ABOUT THIS EXERCISE> Set down exactly the lines below, from the one containing "## Выявленные проблемы доступности" through the final line, and include no others.

[Data items]

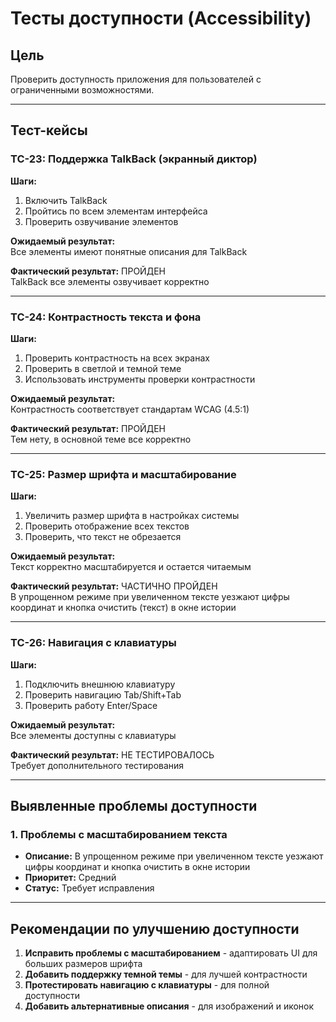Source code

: # Тесты доступности (Accessibility)

## Цель
Проверить доступность приложения для пользователей с ограниченными возможностями.

---

## Тест-кейсы

### TC-23: Поддержка TalkBack (экранный диктор)
**Шаги:**
1. Включить TalkBack
2. Пройтись по всем элементам интерфейса
3. Проверить озвучивание элементов

**Ожидаемый результат:**  
Все элементы имеют понятные описания для TalkBack

**Фактический результат:** ПРОЙДЕН  
TalkBack все элементы озвучивает корректно

---

### TC-24: Контрастность текста и фона
**Шаги:**
1. Проверить контрастность на всех экранах
2. Проверить в светлой и темной теме
3. Использовать инструменты проверки контрастности

**Ожидаемый результат:**  
Контрастность соответствует стандартам WCAG (4.5:1)

**Фактический результат:** ПРОЙДЕН  
Тем нету, в основной теме все корректно

---

### TC-25: Размер шрифта и масштабирование
**Шаги:**
1. Увеличить размер шрифта в настройках системы
2. Проверить отображение всех текстов
3. Проверить, что текст не обрезается

**Ожидаемый результат:**  
Текст корректно масштабируется и остается читаемым

**Фактический результат:** ЧАСТИЧНО ПРОЙДЕН  
В упрощенном режиме при увеличенном тексте уезжают цифры координат и кнопка очистить (текст) в окне истории

---

### TC-26: Навигация с клавиатуры
**Шаги:**
1. Подключить внешнюю клавиатуру
2. Проверить навигацию Tab/Shift+Tab
3. Проверить работу Enter/Space

**Ожидаемый результат:**  
Все элементы доступны с клавиатуры

**Фактический результат:** НЕ ТЕСТИРОВАЛОСЬ  
Требует дополнительного тестирования

---

## Выявленные проблемы доступности

### 1. Проблемы с масштабированием текста
- **Описание:** В упрощенном режиме при увеличенном тексте уезжают цифры координат и кнопка очистить в окне истории
- **Приоритет:** Средний
- **Статус:** Требует исправления

---

## Рекомендации по улучшению доступности

1. **Исправить проблемы с масштабированием** - адаптировать UI для больших размеров шрифта
2. **Добавить поддержку темной темы** - для лучшей контрастности
3. **Протестировать навигацию с клавиатуры** - для полной доступности
4. **Добавить альтернативные описания** - для изображений и иконок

ANSWER FOR THIS EXERCISE>
## Выявленные проблемы доступности

### 1. Проблемы с масштабированием текста
- **Описание:** В упрощенном режиме при увеличенном тексте уезжают цифры координат и кнопка очистить в окне истории
- **Приоритет:** Средний
- **Статус:** Требует исправления

---

## Рекомендации по улучшению доступности

1. **Исправить проблемы с масштабированием** - адаптировать UI для больших размеров шрифта
2. **Добавить поддержку темной темы** - для лучшей контрастности
3. **Протестировать навигацию с клавиатуры** - для полной доступности
4. **Добавить альтернативные описания** - для изображений и иконок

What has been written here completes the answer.